Where life and light should be are only shadows and grey lines. The map of Trese’s Metro Manila contains no details. All I know is that I am in there somewhere, living my ordinary life, and they are there as well, loving and hating, the same us us, side by side with us, however hard we pretend they are not there. And sometimes, out of passion or greed, they commit crimes.

trese1_coverWho do I call for paranormal help then?

With a concept as striking as this, who would fail to pick up this latest work of genius from a dynamic Filipino duo, Budjette Tan and Kajo Baldisimo? Especially now that the country’s publishing industry is struggling mightily to stay afloat, I can only be overjoyed to encounter innovative concepts take form.
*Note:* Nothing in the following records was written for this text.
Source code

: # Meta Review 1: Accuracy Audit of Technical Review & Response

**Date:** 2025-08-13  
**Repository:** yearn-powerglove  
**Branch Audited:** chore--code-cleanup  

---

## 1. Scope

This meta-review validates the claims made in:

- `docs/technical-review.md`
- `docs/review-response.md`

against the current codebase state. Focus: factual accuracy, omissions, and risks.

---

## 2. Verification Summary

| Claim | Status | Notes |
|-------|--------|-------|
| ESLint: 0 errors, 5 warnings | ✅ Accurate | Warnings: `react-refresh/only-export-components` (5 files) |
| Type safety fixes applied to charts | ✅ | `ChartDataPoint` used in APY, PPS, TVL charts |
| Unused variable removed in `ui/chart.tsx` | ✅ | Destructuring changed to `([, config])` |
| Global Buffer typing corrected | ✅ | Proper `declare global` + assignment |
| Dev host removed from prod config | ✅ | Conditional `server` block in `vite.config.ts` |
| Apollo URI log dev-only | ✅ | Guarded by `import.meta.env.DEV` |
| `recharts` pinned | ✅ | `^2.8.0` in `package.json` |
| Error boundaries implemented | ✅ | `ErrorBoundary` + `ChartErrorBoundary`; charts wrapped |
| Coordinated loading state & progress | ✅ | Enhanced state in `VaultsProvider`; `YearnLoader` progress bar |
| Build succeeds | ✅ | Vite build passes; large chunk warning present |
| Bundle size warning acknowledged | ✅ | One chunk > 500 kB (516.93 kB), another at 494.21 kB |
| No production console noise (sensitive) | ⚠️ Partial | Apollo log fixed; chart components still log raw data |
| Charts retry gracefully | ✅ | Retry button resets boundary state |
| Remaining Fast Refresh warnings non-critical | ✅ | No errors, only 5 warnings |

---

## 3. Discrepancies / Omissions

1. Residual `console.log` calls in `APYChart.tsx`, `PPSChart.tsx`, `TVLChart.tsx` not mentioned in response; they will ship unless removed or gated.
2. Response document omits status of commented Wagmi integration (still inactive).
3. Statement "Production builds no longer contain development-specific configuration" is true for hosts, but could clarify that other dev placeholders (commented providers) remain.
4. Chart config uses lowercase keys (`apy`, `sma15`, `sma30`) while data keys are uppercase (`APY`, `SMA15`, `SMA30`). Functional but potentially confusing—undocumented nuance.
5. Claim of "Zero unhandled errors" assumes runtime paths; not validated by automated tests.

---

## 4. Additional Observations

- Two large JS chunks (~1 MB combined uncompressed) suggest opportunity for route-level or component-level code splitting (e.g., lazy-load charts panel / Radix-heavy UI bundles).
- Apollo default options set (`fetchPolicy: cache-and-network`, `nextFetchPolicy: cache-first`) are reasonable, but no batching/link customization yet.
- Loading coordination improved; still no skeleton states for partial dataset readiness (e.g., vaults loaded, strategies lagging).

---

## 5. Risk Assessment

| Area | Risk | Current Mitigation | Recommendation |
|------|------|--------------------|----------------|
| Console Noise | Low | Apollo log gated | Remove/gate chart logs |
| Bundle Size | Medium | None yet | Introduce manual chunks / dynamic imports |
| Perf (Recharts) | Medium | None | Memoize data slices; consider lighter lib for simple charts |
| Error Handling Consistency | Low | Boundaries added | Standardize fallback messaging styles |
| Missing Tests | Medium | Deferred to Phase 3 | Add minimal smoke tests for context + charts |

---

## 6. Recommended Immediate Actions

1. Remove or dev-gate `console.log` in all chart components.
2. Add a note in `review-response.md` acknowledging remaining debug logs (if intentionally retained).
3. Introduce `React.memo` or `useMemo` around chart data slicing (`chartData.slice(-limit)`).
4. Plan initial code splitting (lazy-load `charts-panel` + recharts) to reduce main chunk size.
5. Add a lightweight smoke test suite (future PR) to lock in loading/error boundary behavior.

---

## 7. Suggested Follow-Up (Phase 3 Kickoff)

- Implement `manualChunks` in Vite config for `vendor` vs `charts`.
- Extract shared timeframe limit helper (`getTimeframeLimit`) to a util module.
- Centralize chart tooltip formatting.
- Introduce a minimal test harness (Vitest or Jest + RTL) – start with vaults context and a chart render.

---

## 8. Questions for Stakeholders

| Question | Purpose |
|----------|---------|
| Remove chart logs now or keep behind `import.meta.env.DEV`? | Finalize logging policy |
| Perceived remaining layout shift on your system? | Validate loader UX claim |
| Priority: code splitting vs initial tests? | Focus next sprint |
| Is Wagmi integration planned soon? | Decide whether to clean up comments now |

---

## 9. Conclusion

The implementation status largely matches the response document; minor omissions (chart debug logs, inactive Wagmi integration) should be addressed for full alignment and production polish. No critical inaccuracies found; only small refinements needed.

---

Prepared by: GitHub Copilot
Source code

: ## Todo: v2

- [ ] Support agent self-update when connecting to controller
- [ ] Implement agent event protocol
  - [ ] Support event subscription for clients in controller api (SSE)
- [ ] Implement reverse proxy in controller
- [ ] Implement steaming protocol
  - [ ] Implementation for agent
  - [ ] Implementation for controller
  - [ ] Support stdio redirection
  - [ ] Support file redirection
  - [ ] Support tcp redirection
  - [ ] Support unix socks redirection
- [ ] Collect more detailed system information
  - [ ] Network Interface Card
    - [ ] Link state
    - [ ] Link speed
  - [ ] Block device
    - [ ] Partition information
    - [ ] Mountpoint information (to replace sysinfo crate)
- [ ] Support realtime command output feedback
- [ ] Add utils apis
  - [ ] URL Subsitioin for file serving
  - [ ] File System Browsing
A graphic novel, Trese follows the cases of paranormal investigator Alexandra Trese as she takes on the mantle of psychic dad. The first case is a double-dead mystery, a hit-and-run of a white lady, ghost of a wronged woman who appears to motorists, causing them to swerve and crash. Trese investigates how a ghost could die again, and who would wish to murder her.

In this volume, the first, four cases are featured, dark tales full of tears and violence, drawing heavily on Filipino folklore. The nuno (a little old man) does not live in the punso (ant hill) anymore; it has made another home in a manhole, peering out from under the heavy metal cover to dispense tips for Trese. Aswangs (humans who transform into animals to eat the flesh of babies) hole up at the pier, planning their next kidnapping spree. In the tallest building in the metropolis is the headquarters of the city’s most powerful business tycoon, a tikbalang (a giant, with the face and hooves of a horse) who controls his empire through human underlings. Trese is assisted by the Kambal (twins), creatures of indeterminate paranormal origins, who wear the two masks of man—happy and sad—while in combat. And, engkantos, sentient spirits of nature, are everywhere, assuming human forms to play with humanity’s weaknesses, challenge our strengths, and offer us our dreams—for a price.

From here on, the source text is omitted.